===== Excerpted records =====

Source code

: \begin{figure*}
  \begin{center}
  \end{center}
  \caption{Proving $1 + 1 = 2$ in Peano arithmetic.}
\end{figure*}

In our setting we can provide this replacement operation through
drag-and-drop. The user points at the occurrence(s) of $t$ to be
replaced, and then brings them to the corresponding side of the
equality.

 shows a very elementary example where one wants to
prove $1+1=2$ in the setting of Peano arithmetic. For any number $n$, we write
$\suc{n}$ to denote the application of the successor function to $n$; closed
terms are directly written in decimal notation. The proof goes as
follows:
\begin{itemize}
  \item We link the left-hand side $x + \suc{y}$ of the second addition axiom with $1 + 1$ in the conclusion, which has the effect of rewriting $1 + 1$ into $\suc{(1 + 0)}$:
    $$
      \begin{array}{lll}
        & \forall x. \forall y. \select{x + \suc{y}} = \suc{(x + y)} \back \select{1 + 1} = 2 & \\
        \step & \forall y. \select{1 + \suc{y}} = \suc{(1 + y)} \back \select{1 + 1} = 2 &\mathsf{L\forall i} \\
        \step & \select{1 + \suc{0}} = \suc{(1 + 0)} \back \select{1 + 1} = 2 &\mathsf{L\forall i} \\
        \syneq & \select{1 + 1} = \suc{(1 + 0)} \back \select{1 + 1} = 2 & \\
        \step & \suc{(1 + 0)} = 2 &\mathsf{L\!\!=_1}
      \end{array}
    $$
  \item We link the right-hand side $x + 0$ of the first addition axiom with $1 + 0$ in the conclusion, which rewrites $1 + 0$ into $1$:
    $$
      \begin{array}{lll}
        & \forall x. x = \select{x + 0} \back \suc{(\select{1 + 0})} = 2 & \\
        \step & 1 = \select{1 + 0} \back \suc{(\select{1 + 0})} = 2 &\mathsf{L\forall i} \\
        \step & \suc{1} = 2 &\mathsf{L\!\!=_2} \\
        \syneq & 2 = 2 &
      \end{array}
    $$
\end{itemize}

=====

*Exercise*: For this exercise, repeat the data above exactly.

*Answer section*:
Source code

: \begin{figure*}
  \begin{center}
  \end{center}
  \caption{Proving $1 + 1 = 2$ in Peano arithmetic.}
\end{figure*}

In our setting we can provide this replacement operation through
drag-and-drop. The user points at the occurrence(s) of $t$ to be
replaced, and then brings them to the corresponding side of the
equality.

 shows a very elementary example where one wants to
prove $1+1=2$ in the setting of Peano arithmetic. For any number $n$, we write
$\suc{n}$ to denote the application of the successor function to $n$; closed
terms are directly written in decimal notation. The proof goes as
follows:
\begin{itemize}
  \item We link the left-hand side $x + \suc{y}$ of the second addition axiom with $1 + 1$ in the conclusion, which has the effect of rewriting $1 + 1$ into $\suc{(1 + 0)}$:
    $$
      \begin{array}{lll}
        & \forall x. \forall y. \select{x + \suc{y}} = \suc{(x + y)} \back \select{1 + 1} = 2 & \\
        \step & \forall y. \select{1 + \suc{y}} = \suc{(1 + y)} \back \select{1 + 1} = 2 &\mathsf{L\forall i} \\
        \step & \select{1 + \suc{0}} = \suc{(1 + 0)} \back \select{1 + 1} = 2 &\mathsf{L\forall i} \\
        \syneq & \select{1 + 1} = \suc{(1 + 0)} \back \select{1 + 1} = 2 & \\
        \step & \suc{(1 + 0)} = 2 &\mathsf{L\!\!=_1}
      \end{array}
    $$
  \item We link the right-hand side $x + 0$ of the first addition axiom with $1 + 0$ in the conclusion, which rewrites $1 + 0$ into $1$:
    $$
      \begin{array}{lll}
        & \forall x. x = \select{x + 0} \back \suc{(\select{1 + 0})} = 2 & \\
        \step & 1 = \select{1 + 0} \back \suc{(\select{1 + 0})} = 2 &\mathsf{L\forall i} \\
        \step & \suc{1} = 2 &\mathsf{L\!\!=_2} \\
        \syneq & 2 = 2 &
      \end{array}
    $$
\end{itemize}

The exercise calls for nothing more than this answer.